He won't win this

Lance Pugmire

Los Angeles Times

Lance Armstrong is in a race he is likely to lose.

Although the cyclist has a public point when he describes this case as a "vendetta," that will resonate far less with the stoic arbitrators expected to hear this case, with the U.S. Anti-Doping Agency saying it has more than 10 cyclists and others prepared to say they witnessed Armstrong using performance-enhancing drugs.

The details of test results and methods might have been lost on a grand jury, but the arbitrators have heard this stuff before.

As they weigh the volume of USADA evidence and witnesses, expect the ruling to be this: Hope you enjoyed the champagne on the Champs-Elysees ride, but please return those titles.

lpugmire@tribune.com

He'll survive it again

Kayla Montoro

Morning Call

If he survived it once, he'll survive it again.

First, these allegations date back more than 16 years. Second, he never has failed a drug test in the past. Third, why didn't the U.S. Justice Department pursue this after its own two-year investigation?

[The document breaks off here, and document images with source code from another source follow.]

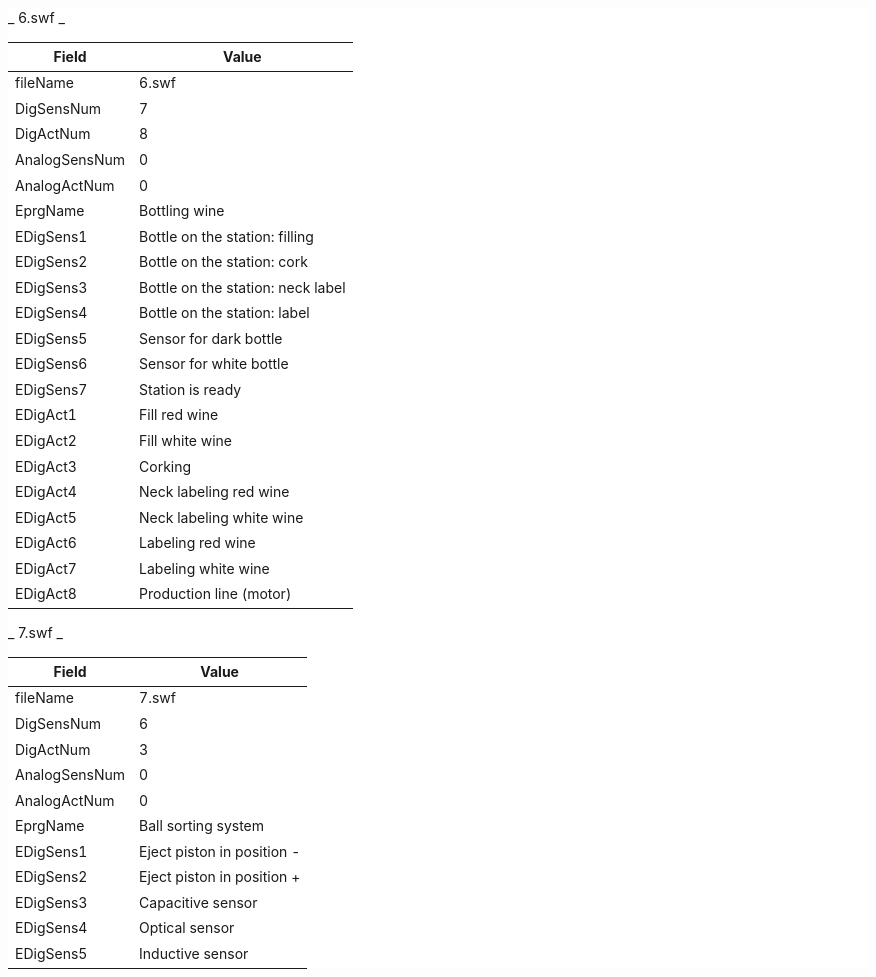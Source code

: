 
 _ 6.swf _ 

|Field|Value|
|---|---|
|fileName|6.swf|
|DigSensNum|7|
|DigActNum|8|
|AnalogSensNum|0|
|AnalogActNum|0|
|EprgName|Bottling wine|
|EDigSens1|Bottle on the station: filling|
|EDigSens2|Bottle on the station: cork|
|EDigSens3|Bottle on the station: neck label|
|EDigSens4|Bottle on the station: label|
|EDigSens5|Sensor for dark bottle|
|EDigSens6|Sensor for white bottle|
|EDigSens7|Station is ready|
|EDigAct1|Fill red wine|
|EDigAct2|Fill white wine|
|EDigAct3|Corking|
|EDigAct4|Neck labeling red wine|
|EDigAct5|Neck labeling white wine|
|EDigAct6|Labeling red wine|
|EDigAct7|Labeling white wine|
|EDigAct8|Production line (motor)|

 _ 7.swf _ 

|Field|Value|
|---|---|
|fileName|7.swf|
|DigSensNum|6|
|DigActNum|3|
|AnalogSensNum|0|
|AnalogActNum|0|
|EprgName|Ball sorting system|
|EDigSens1|Eject piston in position -|
|EDigSens2|Eject piston in position +|
|EDigSens3|Capacitive sensor|
|EDigSens4|Optical sensor|
|EDigSens5|Inductive sensor|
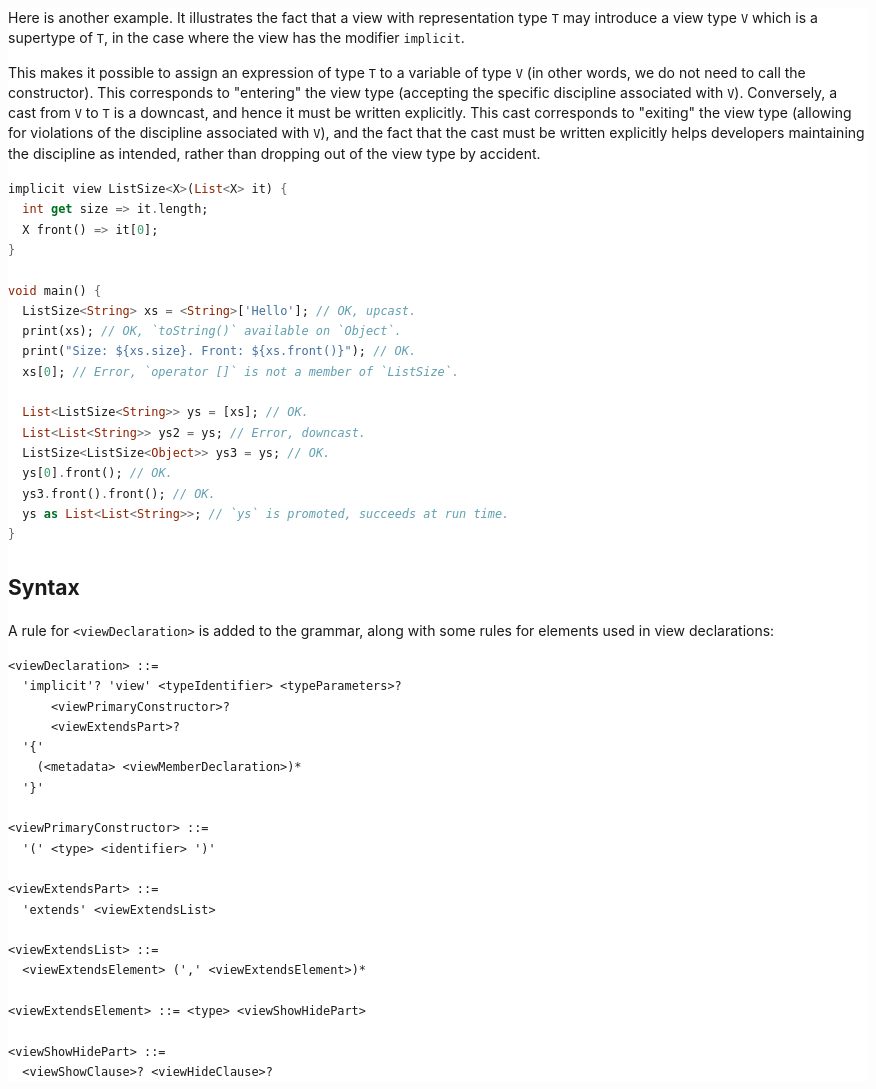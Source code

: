 Here is another example. It illustrates the fact that a view with
representation type `T` may introduce a view type `V` which is a
supertype of `T`, in the case where the view has the modifier
`implicit`.

This makes it possible to assign an expression of type `T` to a
variable of type `V` (in other words, we do not need to call the
constructor). This corresponds to "entering" the view type (accepting
the specific discipline associated with `V`). Conversely, a cast from
`V` to `T` is a downcast, and hence it must be written explicitly.
This cast corresponds to "exiting" the view type (allowing for
violations of the discipline associated with `V`), and the fact that
the cast must be written explicitly helps developers maintaining the
discipline as intended, rather than dropping out of the view type by
accident.

```dart
implicit view ListSize<X>(List<X> it) {
  int get size => it.length;
  X front() => it[0];
}

void main() {
  ListSize<String> xs = <String>['Hello']; // OK, upcast.
  print(xs); // OK, `toString()` available on `Object`.
  print("Size: ${xs.size}. Front: ${xs.front()}"); // OK.
  xs[0]; // Error, `operator []` is not a member of `ListSize`.

  List<ListSize<String>> ys = [xs]; // OK.
  List<List<String>> ys2 = ys; // Error, downcast.
  ListSize<ListSize<Object>> ys3 = ys; // OK.
  ys[0].front(); // OK.
  ys3.front().front(); // OK.
  ys as List<List<String>>; // `ys` is promoted, succeeds at run time.
}
```


## Syntax

A rule for `<viewDeclaration>` is added to the grammar, along with some
rules for elements used in view declarations:

```ebnf
<viewDeclaration> ::=
  'implicit'? 'view' <typeIdentifier> <typeParameters>?
      <viewPrimaryConstructor>?
      <viewExtendsPart>?
  '{'
    (<metadata> <viewMemberDeclaration>)*
  '}'

<viewPrimaryConstructor> ::=
  '(' <type> <identifier> ')'

<viewExtendsPart> ::=
  'extends' <viewExtendsList>

<viewExtendsList> ::=
  <viewExtendsElement> (',' <viewExtendsElement>)*

<viewExtendsElement> ::= <type> <viewShowHidePart>

<viewShowHidePart> ::=
  <viewShowClause>? <viewHideClause>?

```

[1]: https://github.com/dart-lang/language/blob/master/working/extension_structs/overview.md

The USADA is a non-governmental agency, posing no criminal charges and only the threat of stripping his Tour de France titles and preventing him from competing. I don't think these charges will hold because they are the same witnesses and charges U.S. prosecutors looked into and dropped earlier this year.

Armstrong will continue to fight these allegations, maintain his innocence and survive it all again.

kmontoro@tribune.com

He's in a tough spot

Philip Hersh

Chicago Tribune

Lance Armstrong finally seems to have been cornered in a way that will force him and his expensive lawyers to answer with more than denial statements.